#### EXERCISE GOAL
Give the number of lines in the data that hold the word "property", and nothing else.

#### Records from a collection
#####

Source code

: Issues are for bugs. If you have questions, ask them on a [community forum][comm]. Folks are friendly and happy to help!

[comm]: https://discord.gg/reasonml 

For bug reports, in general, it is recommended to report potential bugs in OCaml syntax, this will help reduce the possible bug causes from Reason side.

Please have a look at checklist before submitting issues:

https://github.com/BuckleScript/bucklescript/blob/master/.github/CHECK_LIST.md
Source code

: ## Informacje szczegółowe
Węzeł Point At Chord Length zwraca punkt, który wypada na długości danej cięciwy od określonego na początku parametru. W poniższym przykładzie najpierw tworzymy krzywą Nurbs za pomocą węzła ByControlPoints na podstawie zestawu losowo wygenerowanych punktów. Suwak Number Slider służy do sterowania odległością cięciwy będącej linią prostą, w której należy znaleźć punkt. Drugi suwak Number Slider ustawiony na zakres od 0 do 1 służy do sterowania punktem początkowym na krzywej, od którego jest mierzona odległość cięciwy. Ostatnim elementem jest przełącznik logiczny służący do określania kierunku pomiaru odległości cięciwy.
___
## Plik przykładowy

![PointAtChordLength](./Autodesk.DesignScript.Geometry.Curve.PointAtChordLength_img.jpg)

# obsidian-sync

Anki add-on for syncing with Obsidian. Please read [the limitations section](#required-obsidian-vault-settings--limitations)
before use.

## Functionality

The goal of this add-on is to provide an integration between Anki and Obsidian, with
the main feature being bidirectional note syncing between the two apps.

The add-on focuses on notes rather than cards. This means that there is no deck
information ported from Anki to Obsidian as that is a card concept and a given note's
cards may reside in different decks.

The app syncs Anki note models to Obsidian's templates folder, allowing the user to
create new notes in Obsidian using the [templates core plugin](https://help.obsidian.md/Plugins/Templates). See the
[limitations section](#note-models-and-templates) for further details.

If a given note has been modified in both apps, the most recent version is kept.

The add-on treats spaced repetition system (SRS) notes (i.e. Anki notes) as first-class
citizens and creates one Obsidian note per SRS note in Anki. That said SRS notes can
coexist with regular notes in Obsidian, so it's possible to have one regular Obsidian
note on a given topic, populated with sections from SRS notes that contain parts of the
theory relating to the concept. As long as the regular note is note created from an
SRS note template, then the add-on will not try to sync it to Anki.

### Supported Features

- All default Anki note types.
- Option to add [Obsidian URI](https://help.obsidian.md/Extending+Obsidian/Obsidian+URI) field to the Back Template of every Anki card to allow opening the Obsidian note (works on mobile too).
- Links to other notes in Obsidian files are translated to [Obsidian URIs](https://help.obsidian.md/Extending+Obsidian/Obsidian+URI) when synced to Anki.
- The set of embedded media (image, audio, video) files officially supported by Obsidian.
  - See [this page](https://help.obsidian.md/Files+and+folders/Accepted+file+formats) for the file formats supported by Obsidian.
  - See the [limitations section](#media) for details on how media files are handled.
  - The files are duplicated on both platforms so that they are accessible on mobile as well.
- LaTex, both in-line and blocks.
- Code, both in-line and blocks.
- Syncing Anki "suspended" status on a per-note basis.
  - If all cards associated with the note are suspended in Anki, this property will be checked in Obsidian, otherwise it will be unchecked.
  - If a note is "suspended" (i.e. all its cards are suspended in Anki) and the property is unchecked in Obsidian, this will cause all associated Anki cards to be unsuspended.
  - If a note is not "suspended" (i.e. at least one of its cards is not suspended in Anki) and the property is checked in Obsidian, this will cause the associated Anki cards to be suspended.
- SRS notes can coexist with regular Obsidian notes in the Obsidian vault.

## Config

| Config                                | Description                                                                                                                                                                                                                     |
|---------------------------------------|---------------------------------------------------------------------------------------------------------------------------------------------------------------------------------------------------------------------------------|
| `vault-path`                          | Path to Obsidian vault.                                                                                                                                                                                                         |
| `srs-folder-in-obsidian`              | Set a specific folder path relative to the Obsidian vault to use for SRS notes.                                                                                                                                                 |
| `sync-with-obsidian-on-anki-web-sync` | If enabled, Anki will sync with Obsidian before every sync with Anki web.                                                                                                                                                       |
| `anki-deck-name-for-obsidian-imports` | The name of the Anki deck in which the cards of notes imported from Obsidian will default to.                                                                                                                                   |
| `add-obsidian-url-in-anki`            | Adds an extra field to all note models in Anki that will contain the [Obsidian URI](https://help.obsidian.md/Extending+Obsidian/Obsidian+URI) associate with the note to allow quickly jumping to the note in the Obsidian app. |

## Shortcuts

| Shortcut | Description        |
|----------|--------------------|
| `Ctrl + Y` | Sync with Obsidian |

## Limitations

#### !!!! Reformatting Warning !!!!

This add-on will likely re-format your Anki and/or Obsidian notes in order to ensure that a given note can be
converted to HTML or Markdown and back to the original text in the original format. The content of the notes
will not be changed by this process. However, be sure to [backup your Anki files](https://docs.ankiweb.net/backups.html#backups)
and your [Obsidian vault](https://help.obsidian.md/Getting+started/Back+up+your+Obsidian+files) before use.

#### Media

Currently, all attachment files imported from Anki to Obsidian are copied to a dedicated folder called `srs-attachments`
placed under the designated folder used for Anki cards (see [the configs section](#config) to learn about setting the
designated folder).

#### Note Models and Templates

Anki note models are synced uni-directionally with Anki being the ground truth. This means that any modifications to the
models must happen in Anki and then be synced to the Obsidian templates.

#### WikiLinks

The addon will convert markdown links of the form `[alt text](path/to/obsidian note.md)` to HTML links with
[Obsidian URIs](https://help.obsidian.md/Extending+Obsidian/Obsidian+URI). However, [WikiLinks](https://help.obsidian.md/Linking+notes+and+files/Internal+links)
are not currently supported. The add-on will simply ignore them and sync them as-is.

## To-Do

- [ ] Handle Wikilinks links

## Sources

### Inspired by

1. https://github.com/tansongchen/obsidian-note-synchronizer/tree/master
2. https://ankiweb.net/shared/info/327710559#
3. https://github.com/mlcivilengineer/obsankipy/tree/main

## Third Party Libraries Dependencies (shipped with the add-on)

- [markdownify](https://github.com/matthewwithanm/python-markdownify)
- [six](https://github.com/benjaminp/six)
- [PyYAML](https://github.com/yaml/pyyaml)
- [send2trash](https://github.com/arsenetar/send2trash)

#####

#### RESULT FOR THIS EXERCISE
3